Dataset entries

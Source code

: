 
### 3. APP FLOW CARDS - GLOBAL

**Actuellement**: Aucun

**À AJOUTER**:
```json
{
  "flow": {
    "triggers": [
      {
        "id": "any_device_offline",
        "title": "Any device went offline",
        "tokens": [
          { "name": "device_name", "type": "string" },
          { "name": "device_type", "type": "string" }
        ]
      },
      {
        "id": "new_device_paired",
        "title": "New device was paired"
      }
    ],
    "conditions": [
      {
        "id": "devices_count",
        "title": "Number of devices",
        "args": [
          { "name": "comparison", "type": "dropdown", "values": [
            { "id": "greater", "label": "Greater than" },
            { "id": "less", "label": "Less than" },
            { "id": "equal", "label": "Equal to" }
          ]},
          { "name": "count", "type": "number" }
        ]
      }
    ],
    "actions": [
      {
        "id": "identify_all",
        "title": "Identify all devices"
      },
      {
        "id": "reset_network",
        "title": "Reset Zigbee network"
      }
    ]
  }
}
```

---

▶ _WORK REQUEST_:
All lines above holding the word "string" make up the answer; copy each one.

▶ _RESULT BELOW_:
          { "name": "device_name", "type": "string" },
          { "name": "device_type", "type": "string" }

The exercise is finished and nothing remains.